Diagnosis of ME/CFS debate

Speaking of criteria, Dr. Bruce Carruthers (medical advisor to the National ME/FM Network, and lead author of the 2003 Canadian Clinical Criteria for ME/CFS) introduced new recommendations for the Canadian criteria. His committee has recommended abandoning the 6 month waiting period, and suggested calling ME/CFS Post-Exertional-Neuroimmune-Exhaustion (or PENE). The committee clarified some of the symptoms required in the prior criteria, and modifications were added for pediatric cases.

[Ed. note:  Enough is enough! The 2003 criteria are satisfactory and widely used. The new “changes” are really quite trivial, and the new name is ridiculous.  ME/CFS was gaining popularity with doctors and patients alike, so introducing a new name just confuses everybody.]
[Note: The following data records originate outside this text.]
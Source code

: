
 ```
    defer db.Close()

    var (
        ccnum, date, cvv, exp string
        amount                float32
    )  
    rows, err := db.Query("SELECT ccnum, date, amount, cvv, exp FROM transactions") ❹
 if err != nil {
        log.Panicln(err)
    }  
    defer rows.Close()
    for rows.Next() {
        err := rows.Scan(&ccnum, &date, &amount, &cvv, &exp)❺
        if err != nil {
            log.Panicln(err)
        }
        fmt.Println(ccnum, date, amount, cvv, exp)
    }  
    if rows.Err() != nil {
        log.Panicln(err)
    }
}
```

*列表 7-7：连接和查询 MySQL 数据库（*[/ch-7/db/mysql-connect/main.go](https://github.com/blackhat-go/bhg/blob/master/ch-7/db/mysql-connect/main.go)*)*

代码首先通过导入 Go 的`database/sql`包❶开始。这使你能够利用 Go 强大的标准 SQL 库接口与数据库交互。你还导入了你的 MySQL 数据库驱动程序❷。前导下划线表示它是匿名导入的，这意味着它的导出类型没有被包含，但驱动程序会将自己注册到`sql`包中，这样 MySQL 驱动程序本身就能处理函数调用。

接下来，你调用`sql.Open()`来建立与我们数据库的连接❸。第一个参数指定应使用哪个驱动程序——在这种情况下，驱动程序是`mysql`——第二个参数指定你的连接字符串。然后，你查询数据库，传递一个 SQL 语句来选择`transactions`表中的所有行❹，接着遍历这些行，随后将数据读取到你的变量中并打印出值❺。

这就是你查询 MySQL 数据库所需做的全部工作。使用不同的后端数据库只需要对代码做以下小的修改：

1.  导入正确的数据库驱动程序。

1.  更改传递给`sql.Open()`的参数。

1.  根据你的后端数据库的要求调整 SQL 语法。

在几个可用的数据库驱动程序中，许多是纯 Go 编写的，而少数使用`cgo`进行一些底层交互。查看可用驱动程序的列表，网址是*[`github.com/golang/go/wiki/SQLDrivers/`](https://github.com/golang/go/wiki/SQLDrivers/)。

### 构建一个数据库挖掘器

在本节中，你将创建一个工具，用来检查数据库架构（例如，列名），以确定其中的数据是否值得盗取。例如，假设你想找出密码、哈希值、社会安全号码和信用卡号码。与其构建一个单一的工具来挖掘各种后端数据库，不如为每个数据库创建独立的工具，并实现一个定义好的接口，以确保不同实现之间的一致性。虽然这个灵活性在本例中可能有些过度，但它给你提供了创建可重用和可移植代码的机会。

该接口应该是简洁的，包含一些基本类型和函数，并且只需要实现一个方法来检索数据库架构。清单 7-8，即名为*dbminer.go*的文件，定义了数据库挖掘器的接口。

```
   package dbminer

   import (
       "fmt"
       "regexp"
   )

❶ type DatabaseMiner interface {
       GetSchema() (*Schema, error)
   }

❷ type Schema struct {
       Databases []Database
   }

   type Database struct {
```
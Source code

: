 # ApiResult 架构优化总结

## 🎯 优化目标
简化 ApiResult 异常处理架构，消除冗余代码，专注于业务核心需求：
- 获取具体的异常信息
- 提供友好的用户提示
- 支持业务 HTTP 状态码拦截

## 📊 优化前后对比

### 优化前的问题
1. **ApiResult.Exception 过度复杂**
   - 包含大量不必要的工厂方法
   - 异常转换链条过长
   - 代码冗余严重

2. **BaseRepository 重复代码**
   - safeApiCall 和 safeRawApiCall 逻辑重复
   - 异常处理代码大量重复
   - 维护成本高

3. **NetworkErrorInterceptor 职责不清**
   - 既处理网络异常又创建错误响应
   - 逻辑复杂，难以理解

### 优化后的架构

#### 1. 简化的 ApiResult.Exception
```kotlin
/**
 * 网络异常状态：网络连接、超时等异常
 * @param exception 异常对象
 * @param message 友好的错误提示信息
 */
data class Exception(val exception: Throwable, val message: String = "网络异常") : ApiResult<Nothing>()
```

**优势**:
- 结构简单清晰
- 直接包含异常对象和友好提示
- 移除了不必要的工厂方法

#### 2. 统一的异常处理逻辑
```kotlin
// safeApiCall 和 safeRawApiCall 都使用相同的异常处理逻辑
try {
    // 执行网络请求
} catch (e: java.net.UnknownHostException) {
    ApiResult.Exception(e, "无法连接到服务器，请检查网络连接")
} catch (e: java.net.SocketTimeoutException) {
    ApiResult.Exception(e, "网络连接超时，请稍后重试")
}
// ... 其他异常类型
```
Lenny Jason, PhD (DePaul University, Chicago) next compared and contrasted the original Ramsey definition of Myalgic Encephalomyelitis, the 1994 CDC (Fukuda or research) criteria, and the 2003 Canadian clinical criteria. The Ramsey criteria are quite succinct, requiring only (1) acute onset of symptoms following a viral-like episode, (2) post-exertional malaise, (3) cognitive difficulties, and (4) autonomic issues. He pointed out that the 1994 Fukuda criteria emphasize fatigue over post-exertional malaise as the key symptom. Also, only 4 of 8 symptom criteria are required by the Fukuda definition, but the diagnosis would be strengthened if 7 of the 8 were required. Finally, the Canadian criteria identified more severe functional and cognitive symptoms, thereby selecting fewer psychiatric cases and more severely ill patients.

[Ed. note. We continue to use primarily the 1994 CDC criteria because they have been accepted for over 15 years and used in the majority of scientific papers, However, we also record the 2003 Canadian criteria. Clinicians should be familiar with both.]